A more realistic hope is that if we do what the Primates are asking, and the Akinolytes continue on their present course, the moral weight of the Communion’s disapproval will fall upon them, and not on us. What would be the practical benefits of such a shift? If the reports that Archbishop Akinola had a plan to split the Communion in his briefcase in Tanzania are correct, one imagines that’s he’s held on to a copy, and might produce it at any time. So it seems to me that the Communion is going to split whenever Archbishop Akinola and his advisors decide that it is in their interests to split it.

If we say no to the Primates, I think we will be faced with reduced membership in the Communion, though perhaps not outright expulsion. (I am unclear on whether the Archbishop of Canterbury or the Anglican Consultative Council makes the final determination on this issue, and I ask you to refrain from argument by assertion if you weight in on this point.) However, we would have sent a clear message about our commitment to the full inclusion of all Christians in the ministries of the Church; we’d have demonstrated a willingness to sacrifice for our beliefs, and we’d have turned aside an attempt to change the way our Church discerns the will of God (a concept done no justice by the legalistic term “polity.”)

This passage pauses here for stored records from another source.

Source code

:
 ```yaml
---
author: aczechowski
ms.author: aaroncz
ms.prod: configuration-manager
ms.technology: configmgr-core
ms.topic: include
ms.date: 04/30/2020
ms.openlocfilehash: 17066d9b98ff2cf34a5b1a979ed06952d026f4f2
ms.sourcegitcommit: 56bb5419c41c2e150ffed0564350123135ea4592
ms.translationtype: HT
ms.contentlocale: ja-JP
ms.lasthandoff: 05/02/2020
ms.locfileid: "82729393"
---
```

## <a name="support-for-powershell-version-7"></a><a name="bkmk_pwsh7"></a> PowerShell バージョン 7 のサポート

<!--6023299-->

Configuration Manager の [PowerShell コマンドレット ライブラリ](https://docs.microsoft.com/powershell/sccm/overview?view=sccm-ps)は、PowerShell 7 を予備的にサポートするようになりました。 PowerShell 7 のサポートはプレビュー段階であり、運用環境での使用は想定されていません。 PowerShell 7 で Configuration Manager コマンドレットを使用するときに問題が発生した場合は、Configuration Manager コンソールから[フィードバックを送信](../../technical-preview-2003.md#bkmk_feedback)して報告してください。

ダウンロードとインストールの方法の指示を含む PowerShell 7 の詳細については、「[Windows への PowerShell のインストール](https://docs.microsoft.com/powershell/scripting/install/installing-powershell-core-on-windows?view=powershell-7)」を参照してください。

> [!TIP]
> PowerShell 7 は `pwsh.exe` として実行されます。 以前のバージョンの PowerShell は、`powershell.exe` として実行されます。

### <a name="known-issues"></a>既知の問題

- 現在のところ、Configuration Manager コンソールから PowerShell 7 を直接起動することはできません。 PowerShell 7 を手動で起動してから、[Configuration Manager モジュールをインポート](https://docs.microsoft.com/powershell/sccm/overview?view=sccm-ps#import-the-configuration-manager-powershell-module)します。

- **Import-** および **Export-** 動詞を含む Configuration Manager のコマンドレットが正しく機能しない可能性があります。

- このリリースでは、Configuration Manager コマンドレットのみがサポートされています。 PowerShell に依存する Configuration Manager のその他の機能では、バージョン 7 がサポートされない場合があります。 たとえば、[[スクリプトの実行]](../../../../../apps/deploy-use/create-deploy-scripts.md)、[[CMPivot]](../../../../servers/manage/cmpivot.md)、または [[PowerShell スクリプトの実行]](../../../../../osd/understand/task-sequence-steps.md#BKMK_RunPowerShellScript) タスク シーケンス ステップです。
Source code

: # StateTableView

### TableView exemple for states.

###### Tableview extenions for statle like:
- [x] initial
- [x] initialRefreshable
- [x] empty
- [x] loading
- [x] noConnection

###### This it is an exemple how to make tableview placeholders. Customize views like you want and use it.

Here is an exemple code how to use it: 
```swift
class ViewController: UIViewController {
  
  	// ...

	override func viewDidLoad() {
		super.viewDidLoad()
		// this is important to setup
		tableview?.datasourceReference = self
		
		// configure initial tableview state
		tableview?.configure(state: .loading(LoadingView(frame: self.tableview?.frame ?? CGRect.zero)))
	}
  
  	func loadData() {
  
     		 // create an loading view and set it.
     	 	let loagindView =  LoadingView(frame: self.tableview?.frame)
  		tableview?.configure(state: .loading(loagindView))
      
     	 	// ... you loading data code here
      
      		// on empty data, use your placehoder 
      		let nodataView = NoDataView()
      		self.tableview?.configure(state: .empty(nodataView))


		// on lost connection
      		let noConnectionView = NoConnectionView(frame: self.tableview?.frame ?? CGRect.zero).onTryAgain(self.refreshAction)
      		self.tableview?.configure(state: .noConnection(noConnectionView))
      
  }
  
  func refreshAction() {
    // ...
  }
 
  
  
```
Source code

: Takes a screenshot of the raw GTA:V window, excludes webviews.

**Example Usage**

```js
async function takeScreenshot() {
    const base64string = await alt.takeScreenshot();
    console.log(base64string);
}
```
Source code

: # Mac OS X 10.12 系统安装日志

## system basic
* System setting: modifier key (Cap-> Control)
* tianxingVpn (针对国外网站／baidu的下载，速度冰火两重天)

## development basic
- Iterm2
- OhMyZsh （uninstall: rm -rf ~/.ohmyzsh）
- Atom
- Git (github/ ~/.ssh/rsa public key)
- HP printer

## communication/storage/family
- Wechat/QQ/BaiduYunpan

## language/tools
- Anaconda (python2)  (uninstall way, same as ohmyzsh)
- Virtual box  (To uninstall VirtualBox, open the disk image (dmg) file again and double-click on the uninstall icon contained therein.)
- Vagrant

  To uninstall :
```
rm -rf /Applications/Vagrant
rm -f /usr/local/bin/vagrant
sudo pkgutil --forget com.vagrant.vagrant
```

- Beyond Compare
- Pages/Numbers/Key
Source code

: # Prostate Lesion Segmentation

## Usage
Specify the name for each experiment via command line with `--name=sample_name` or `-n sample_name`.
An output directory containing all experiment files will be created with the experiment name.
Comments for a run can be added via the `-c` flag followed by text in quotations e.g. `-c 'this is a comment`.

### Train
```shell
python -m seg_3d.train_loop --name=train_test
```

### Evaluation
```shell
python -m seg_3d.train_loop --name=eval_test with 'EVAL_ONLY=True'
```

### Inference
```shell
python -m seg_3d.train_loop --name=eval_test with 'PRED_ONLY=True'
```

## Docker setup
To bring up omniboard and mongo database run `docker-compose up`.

On the other hand, if we say yes, we may, through skillful diplomacy, be able to remain in the Communion long enough for the Primates to become tired to the Akinolytes’ antics, and to accept that if the Nigerian faction cannot dominate the Communion, it will split it. We would do this at some cost to our gay and lesbian members, to our consciences and to our convictions about how God reveals himself to the Church. We’d face the challenge of changing the mind of the Communion (with or without the Akinolytes) on the issue of gay relationships, and we’d still have to figure out whether we could live with a Communion Covenant that may well concentrate power in the hands of the Primates, but we’d retain our membership in body that has been historically and theologically important to us, and in which we find the majority of our partners in world mission. (My sense is that we will have plenty of partners in mission no matter what we do, so maybe that last point isn’t crucial.)

If we say yes to the Primates, and remain in the Communion, we will probably minimize domestic fallout in the “Camp Allen” dioceses (which includes Texas, our second-largest) and some others (including, perhaps, Virginia, our largest.) But we would probably trigger fallout in many other dioceses, including those encompassing some of our larger metropolitan areas. It isn’t clear to me which response would minimize dislocation.

I am aware that one can respond to the questions I am asking by saying that the Episcopal Church should do the moral thing and let the chips fall where they may. I recognize that that response is appealing to those on both sides (myself included) who think they know what the moral thing is. But just for the sake of argument, let’s consider what would be best for the health of the Episcopal Church, and the viability of its future, because that, in some measure, must inform our response.

What are the consequences of our yes? Of our no?